[DESCRIPTION OF THE TASK] Transcribe word for word the lines spanning the line with "#### Text Format" through the end of the records.

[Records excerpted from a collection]
++++
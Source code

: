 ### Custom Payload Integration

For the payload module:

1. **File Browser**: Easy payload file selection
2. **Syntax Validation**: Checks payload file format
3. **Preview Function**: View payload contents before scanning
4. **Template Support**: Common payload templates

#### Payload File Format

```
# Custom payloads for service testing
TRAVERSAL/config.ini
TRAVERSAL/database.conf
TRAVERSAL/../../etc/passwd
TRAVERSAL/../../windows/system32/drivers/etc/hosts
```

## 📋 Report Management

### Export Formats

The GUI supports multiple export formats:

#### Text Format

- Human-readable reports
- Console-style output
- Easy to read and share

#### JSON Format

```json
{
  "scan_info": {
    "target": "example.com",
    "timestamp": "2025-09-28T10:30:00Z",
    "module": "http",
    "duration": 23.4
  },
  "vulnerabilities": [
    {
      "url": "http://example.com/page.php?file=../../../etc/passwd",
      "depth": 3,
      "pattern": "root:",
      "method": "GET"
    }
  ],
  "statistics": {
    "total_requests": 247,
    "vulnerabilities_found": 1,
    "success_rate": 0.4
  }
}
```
++++
[PROBLEM SOLUTION]
#### Text Format

- Human-readable reports
- Console-style output
- Easy to read and share

#### JSON Format

```json
{
  "scan_info": {
    "target": "example.com",
    "timestamp": "2025-09-28T10:30:00Z",
    "module": "http",
    "duration": 23.4
  },
  "vulnerabilities": [
    {
      "url": "http://example.com/page.php?file=../../../etc/passwd",
      "depth": 3,
      "pattern": "root:",
      "method": "GET"
    }
  ],
  "statistics": {
    "total_requests": 247,
    "vulnerabilities_found": 1,
    "success_rate": 0.4
  }
}
```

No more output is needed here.